BEGIN

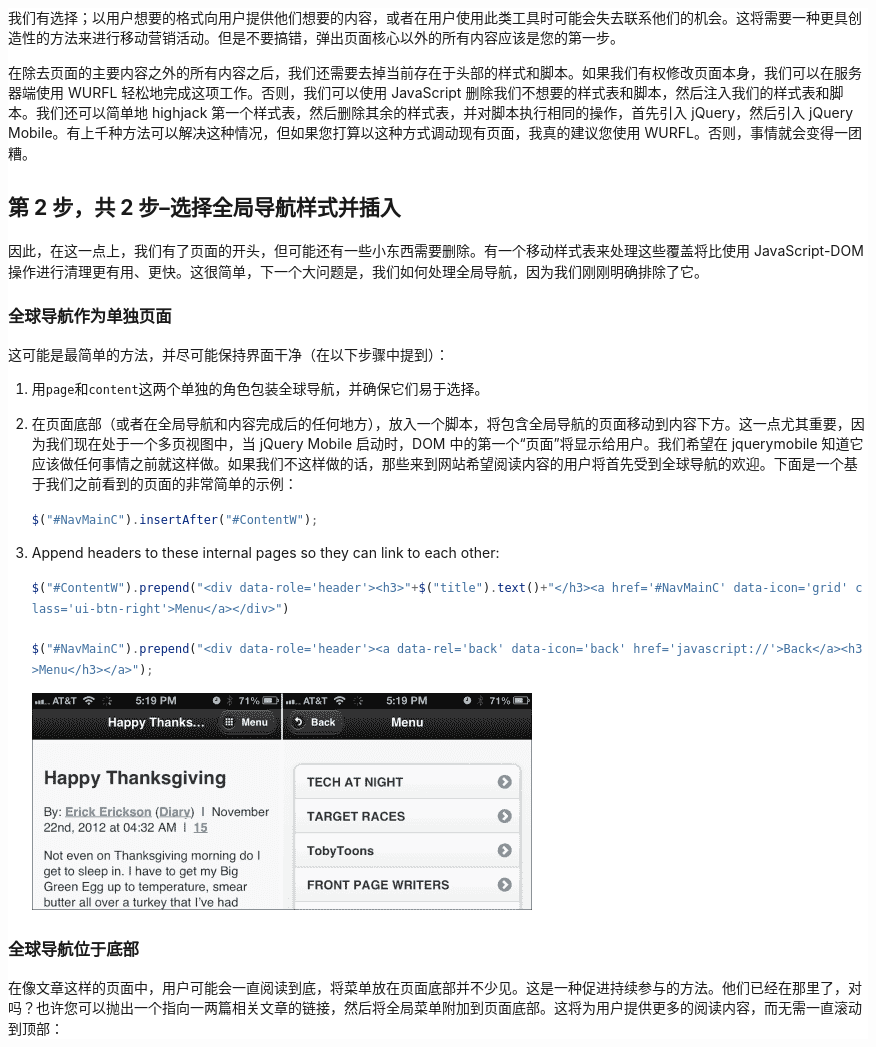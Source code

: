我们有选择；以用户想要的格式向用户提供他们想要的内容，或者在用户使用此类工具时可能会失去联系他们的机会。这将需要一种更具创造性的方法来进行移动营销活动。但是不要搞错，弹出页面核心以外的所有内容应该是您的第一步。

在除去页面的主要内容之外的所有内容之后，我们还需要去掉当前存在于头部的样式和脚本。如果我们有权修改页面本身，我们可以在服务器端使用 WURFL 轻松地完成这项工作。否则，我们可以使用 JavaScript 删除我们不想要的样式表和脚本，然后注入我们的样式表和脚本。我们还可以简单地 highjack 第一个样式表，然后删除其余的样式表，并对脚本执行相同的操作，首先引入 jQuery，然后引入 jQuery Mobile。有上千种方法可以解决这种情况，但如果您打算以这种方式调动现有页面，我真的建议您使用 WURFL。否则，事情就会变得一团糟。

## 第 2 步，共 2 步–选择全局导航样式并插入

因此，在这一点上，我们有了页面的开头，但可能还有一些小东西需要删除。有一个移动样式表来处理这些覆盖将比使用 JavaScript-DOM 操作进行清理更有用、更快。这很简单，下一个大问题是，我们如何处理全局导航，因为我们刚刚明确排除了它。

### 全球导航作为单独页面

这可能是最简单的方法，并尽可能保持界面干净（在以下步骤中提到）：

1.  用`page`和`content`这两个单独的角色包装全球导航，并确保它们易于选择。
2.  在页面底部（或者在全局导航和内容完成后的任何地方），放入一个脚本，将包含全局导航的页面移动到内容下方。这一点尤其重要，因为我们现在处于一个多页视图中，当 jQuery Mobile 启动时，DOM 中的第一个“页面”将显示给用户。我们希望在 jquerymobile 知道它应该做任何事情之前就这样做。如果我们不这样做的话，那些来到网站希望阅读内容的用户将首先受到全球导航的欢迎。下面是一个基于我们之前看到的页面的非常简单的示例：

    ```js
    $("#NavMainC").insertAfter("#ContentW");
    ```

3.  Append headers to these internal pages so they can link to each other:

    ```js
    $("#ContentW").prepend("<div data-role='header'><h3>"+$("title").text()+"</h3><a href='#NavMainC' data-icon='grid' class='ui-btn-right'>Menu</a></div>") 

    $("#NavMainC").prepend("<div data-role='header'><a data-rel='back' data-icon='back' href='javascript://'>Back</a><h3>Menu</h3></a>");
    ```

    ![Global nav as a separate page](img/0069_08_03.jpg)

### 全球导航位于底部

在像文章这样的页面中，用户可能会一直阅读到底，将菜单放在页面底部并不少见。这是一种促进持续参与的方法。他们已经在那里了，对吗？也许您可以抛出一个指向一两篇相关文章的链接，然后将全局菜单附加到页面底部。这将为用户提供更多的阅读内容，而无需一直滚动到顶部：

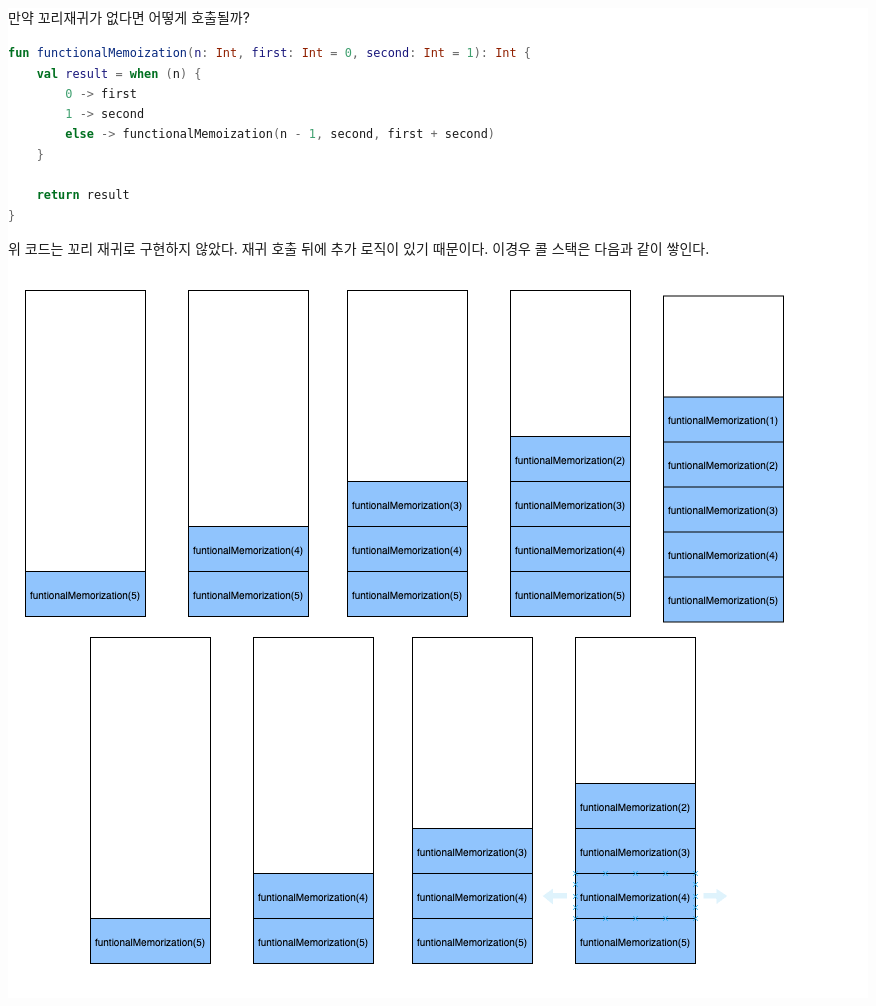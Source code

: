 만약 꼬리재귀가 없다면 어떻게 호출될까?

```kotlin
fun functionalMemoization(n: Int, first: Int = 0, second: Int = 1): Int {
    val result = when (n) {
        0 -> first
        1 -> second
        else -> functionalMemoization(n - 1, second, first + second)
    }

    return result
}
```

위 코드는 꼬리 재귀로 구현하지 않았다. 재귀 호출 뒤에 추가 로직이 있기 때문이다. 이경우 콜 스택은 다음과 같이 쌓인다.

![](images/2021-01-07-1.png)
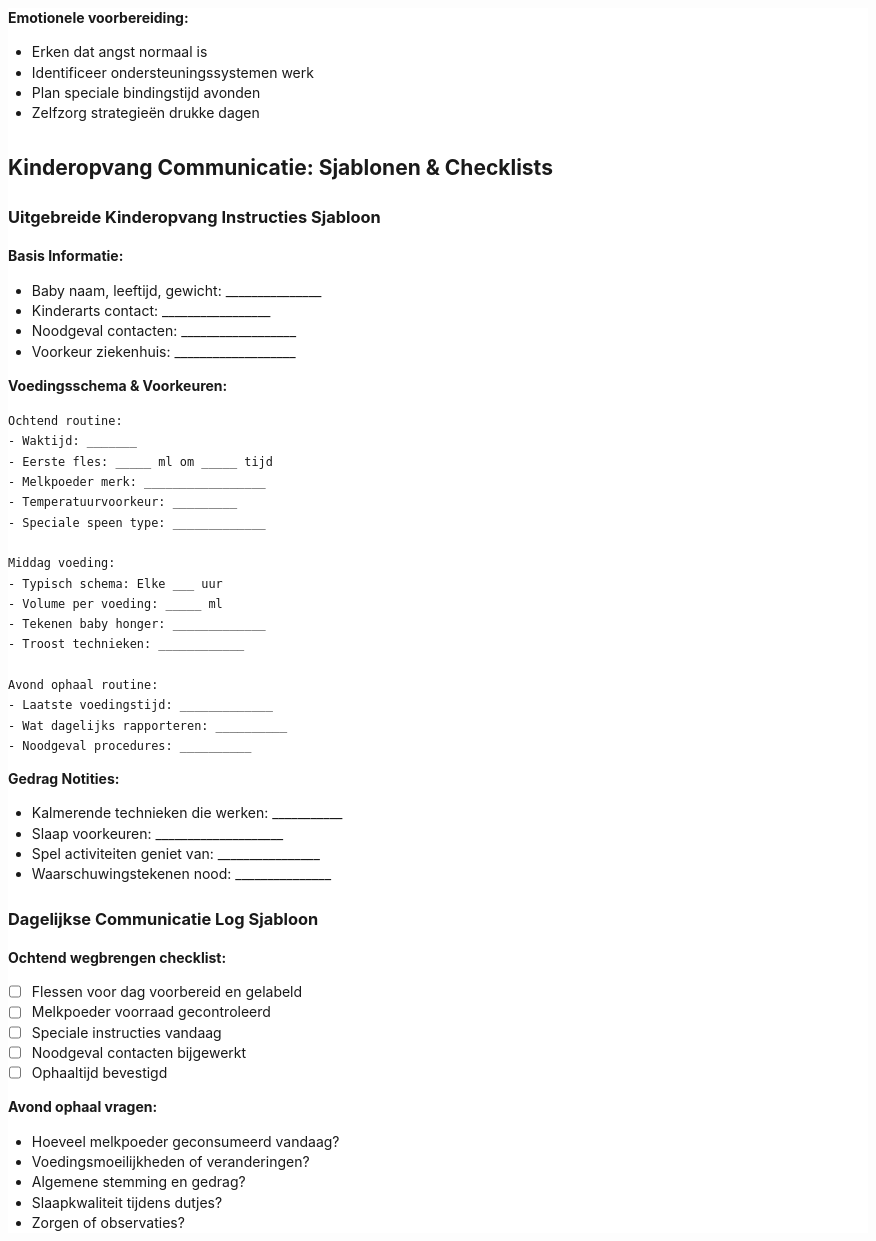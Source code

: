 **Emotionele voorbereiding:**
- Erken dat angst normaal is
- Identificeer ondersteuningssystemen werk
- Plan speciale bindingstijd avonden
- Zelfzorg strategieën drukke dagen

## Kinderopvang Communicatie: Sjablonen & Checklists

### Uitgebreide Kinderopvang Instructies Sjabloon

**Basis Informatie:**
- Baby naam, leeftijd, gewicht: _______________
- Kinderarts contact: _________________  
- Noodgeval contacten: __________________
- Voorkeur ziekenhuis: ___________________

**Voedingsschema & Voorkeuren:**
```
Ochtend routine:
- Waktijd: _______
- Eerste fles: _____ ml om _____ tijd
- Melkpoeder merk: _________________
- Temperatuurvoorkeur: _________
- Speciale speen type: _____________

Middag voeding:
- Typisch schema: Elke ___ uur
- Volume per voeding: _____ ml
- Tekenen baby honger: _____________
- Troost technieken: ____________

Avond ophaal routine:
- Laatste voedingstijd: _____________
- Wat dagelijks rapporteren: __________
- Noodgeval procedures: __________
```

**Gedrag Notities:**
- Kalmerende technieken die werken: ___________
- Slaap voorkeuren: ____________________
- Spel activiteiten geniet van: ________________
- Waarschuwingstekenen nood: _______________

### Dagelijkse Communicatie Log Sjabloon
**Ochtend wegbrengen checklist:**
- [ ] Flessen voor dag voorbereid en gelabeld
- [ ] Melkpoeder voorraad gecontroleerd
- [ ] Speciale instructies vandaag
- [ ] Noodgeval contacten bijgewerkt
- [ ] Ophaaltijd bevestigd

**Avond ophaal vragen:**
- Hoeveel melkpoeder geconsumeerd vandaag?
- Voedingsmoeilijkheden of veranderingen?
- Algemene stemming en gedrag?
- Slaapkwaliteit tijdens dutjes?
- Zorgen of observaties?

END

WHAT YOU NEED TO DO => Among the lines above, list those that contain the word "Sjabloon".

OUTPUT BELOW =>
### Uitgebreide Kinderopvang Instructies Sjabloon
### Dagelijkse Communicatie Log Sjabloon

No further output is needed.